Foreign policy 'must promote UK'

Hague: British interests must come first

William Hague has vowed to base foreign policy more clearly on the UK national interest if the Tories win power.

The shadow foreign secretary said he rejected claims the UK's influence in the world was shrinking and could only be exerted through the European Union.

The Tories would never commit troops abroad without a "full explanation" of their mission, he told its conference.

The party said it would also create a homeland security force to protect the UK from terrorist attacks.


Reports have suggested the permanent force may consist of 2,000 troops and be designed to deal with potential city-centre attacks similar to those seen in Mumbai last year.

Security spokeswoman Dame Pauline Neville-Jones said Labour had left the UK "unnecessarily vulnerable" to attacks on its soil and a "dedicated" new unit was needed to enhance UK security.

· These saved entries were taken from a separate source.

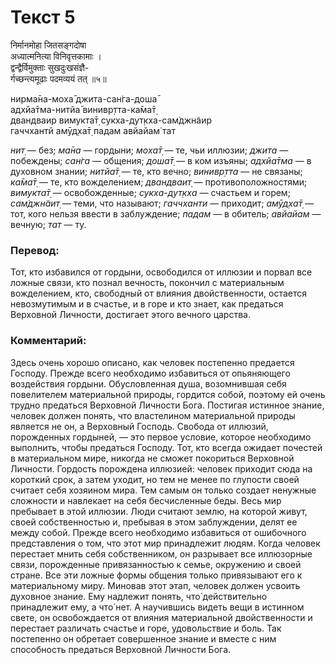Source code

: # Текст 5

निर्मानमोहा जितसङ्गदोषा  
अध्यात्मनित्या विनिवृत्तकामाः ।  
द्वन्द्वैर्विमुक्ताः सुखदुःखसंज्ञै-  
र्गच्छन्त्यमूढाः पदमव्ययं तत् ॥५॥

нирма̄на-моха̄ джита-сан̇га-доша̄  
адхйа̄тма-нитйа̄ винивр̣тта-ка̄ма̄т̣  
двандваир вимукта̄т̣ сукха-дут̣кха-сам̇джн̃аир  
гаччхантй амӯд̣ха̄т̣ падам авйайам̇ тат

_нит̣_ — без; _ма̄на_ — гордыни; _моха̄т̣_ — те, чьи иллюзии; _джита_ — побеждены; _сан̇га_ — общения; _доша̄т̣_ — в ком изъяны; _адхйа̄тма_ — в духовном знании; _нитйа̄т̣_ — те, кто вечно; _винивр̣тта_ — не связаны; _ка̄ма̄т̣_ — те, кто вожделением; _двандваит̣_ — противоположностями; _вимукта̄т̣_ — освобожденные; _сукха-дут̣кха_ — счастьем и горем; _сам̇джн̃аит̣_ — теми, что называют; _гаччханти_ — приходит; _амӯд̣ха̄т̣_ — тот, кого нельзя ввести в заблуждение; _падам_ — в обитель; _авйайам_ — вечную; _тат_ — ту.

### Перевод:

Тот, кто избавился от гордыни, освободился от иллюзии и порвал все ложные связи, кто познал вечность, покончил с материальным вожделением, кто, свободный от влияния двойственности, остается невозмутимым и в счастье, и в горе и кто знает, как предаться Верховной Личности, достигает этого вечного царства.

### Комментарий:

Здесь очень хорошо описано, как человек постепенно предается Господу. Прежде всего необходимо избавиться от опьяняющего воздействия гордыни. Обусловленная душа, возомнившая себя повелителем материальной природы, гордится собой, поэтому ей очень трудно предаться Верховной Личности Бога. Постигая истинное знание, человек должен понять, что властелином материальной природы является не он, а Верховный Господь. Свобода от иллюзий, порожденных гордыней, — это первое условие, которое необходимо выполнить, чтобы предаться Господу. Тот, кто всегда ожидает почестей в материальном мире, никогда не сможет покориться Верховной Личности. Гордость порождена иллюзией: человек приходит сюда на короткий срок, а затем уходит, но тем не менее по глупости своей считает себя хозяином мира. Тем самым он только создает ненужные сложности и навлекает на себя бесчисленные беды. Весь мир пребывает в этой иллюзии. Люди считают землю, на которой живут, своей собственностью и, пребывая в этом заблуждении, делят ее между собой. Прежде всего необходимо избавиться от ошибочного представления о том, что этот мир принадлежит людям. Когда человек перестает мнить себя собственником, он разрывает все иллюзорные связи, порожденные привязанностью к семье, окружению и своей стране. Все эти ложные формы общения только привязывают его к материальному миру. Миновав этот этап, человек должен усвоить духовное знание. Ему надлежит понять, что́ действительно принадлежит ему, а что́ нет. А научившись видеть вещи в истинном свете, он освобождается от влияния материальной двойственности и перестает различать счастье и горе, удовольствие и боль. Так постепенно он обретает совершенное знание и вместе с ним способность предаться Верховной Личности Бога.
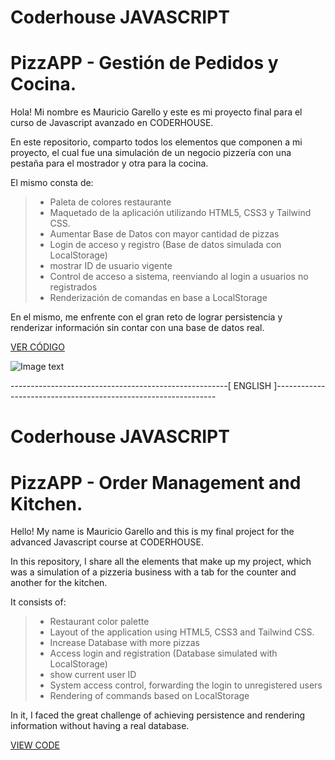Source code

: # Coderhouse JAVASCRIPT

# PizzAPP  - Gestión de Pedidos y Cocina.

Hola! Mi nombre es Mauricio Garello y este es mi proyecto final para el curso de Javascript avanzado en CODERHOUSE.

En este repositorio, comparto todos los elementos que componen a mi proyecto, el cual fue una simulación de un negocio pizzería con una pestaña para el mostrador y otra para la cocina.

El mismo consta de:

> * Paleta de colores restaurante
> * Maquetado de la aplicación utilizando HTML5, CSS3 y Tailwind CSS.
> * Aumentar Base de Datos con mayor cantidad de pizzas
> * Login de acceso y registro (Base de datos simulada con LocalStorage)
> * mostrar ID de usuario vigente
> * Control de acceso a sistema, reenviando al login a usuarios no registrados
> * Renderización de comandas en base a LocalStorage

En el mismo, me enfrente con el gran reto de lograr persistencia y renderizar información sin contar con una base de datos real.

[VER CÓDIGO](https://github.com/maukovenich/Coderhouse/tree/main/PizzAPP)

![Image text](https://github.com/maurigarello/Javascript---Coderhouse/blob/main/PizzAPP/img/pizAPP_1.png)

------------------------------------------------------[ ENGLISH ]---------------------------------------------------------------

# Coderhouse JAVASCRIPT

# PizzAPP - Order Management and Kitchen.

Hello! My name is Mauricio Garello and this is my final project for the advanced Javascript course at CODERHOUSE.

In this repository, I share all the elements that make up my project, which was a simulation of a pizzeria business with a tab for the counter and another for the kitchen.

It consists of:

> * Restaurant color palette
> * Layout of the application using HTML5, CSS3 and Tailwind CSS.
> * Increase Database with more pizzas
> * Access login and registration (Database simulated with LocalStorage)
> * show current user ID
> * System access control, forwarding the login to unregistered users
> * Rendering of commands based on LocalStorage

In it, I faced the great challenge of achieving persistence and rendering information without having a real database.

[VIEW CODE](https://github.com/maukovenich/Coderhouse/tree/main/PizzAPP)
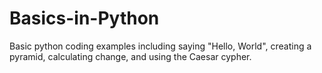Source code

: # Basics-in-Python

Basic python coding examples including saying "Hello, World", creating a pyramid, calculating change, and using the Caesar cypher.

On Afghanistan, Mr Hague said that while the Tories were fully committed to the current mission, they were equally clear that British troops could not remain there indefinitely.

We should never be ashamed to say we will promote our own national interest
William Hague

The UK's objectives in Afghanistan were "clear", he said - to ensure Afghans could "provide for their own security and livelihood without presenting a danger to the rest of the world".

On Europe, Mr Hague reiterated the party's commitment to a referendum on the Lisbon Treaty - the subject of repeated controversy during the conference - saying its centralisation of powers was "against the spirit of the age".

However, as it emerged that Poland would ratify the Treaty on Sunday - leaving the Czech Republic as the only remaining EU member not to do so - he said nothing about what the Tories would do about a referendum if the treaty had been ratified.

More broadly, he promised a "distinctive" foreign policy based on an "enlightened" British national interest.

Under the Tories, the UK would promote free trade and sound foreign aid and play a supportive role in international efforts to resolve long-running conflicts, to prevent nuclear proliferation and tackle climate change.

"We should never be ashamed to say we will promote our own national interest for the British national interest is no narrow agenda." he said.

Under Gordon Brown, the UK's influence in the world had "diminished" while the government had "mismanaged" its relationship with the US.

He promised to strengthen the US alliance, develop bilateral relationships with other leading powers and create a National Security Council to co-ordinate defence and foreign policies.

"We reject to be agents for the management of our country's decline," he added.

Labour said the Tories were "skirting" the real issues surrounding Europe and the public "deserved a clear answer" from them on their intentions over Lisbon.